His reluctant gratitude matched my reluctant gift. I had just helped another person who, on his way to Florida from California, had car trouble, leaving him without money for gas and food. My contribution, added to others on the way, will get him to his destination-assuming that his story is true.
His arrival, disturbing my concentration on essential work needing to be done, made me a reluctant giver. His departure made work impossible as I dealt with the turbulent feelings that had emerged. Why, I asked myself, was this encounter so unsatisfactory? Even more, why does so much of our giving and receiving-from foreign aid, to welfare, to assisting the stranger traveling through, to helping a family member or friend-sour us?
Only when I began to think of my own resistance to being 'helped' by others did I begin to understand the treacherous dynamic in giving and receiving. Simply put, I do not want to be helped. The small child still obstinately announces, "I want to do it myself!"

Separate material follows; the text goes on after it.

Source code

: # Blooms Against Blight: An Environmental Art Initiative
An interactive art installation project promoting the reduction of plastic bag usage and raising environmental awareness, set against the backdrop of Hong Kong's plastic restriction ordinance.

I am reluctant to admit to myself, much less to another person, that something is wrong or lacking in me that I can't correct, and experience tells me that along with the gift from another comes advice, disapproval or disdain. Also, being in debt to another often leads to a changed relationship. If my experience is true of others, giving and taking help is a minefield of large dimensions.
It turns out that it is the attitude and motive of the giver that is the key to healthy giving and receiving. For the giver has to overcome the natural resistance of the person being helped, even when the help is asked for, as well as the desire to deal with feelings of power or control in the relationship. Can, for example, financial help be given by parents to an adult child without 'parental advice?' The poet James Russell Lowell has a wonderful line: "the gift without the giver is bare."
Of course, the traveler could sense my unhappiness at being disturbed. Certainly, he could detect a sliver of skepticism borne in my mind from numerous other persons over the years stopping for help. Thus, his begrudging gratitude.
Genuine giving must be done with discretion and wisdom. There are a lot of frauds, scam artists, and people lazy enough to live off others. Supporting them is not a wise thing to do. But, along with the wisdom of discrimination, I need to better learn the wisdom of sensitive giving.
Still, having considered the difficulties of giving and
receiving, I would rather err on the side of giving wrongly than
not helping at all. Purity of heart in giving and receiving is,
as in other areas of life, hard to come by.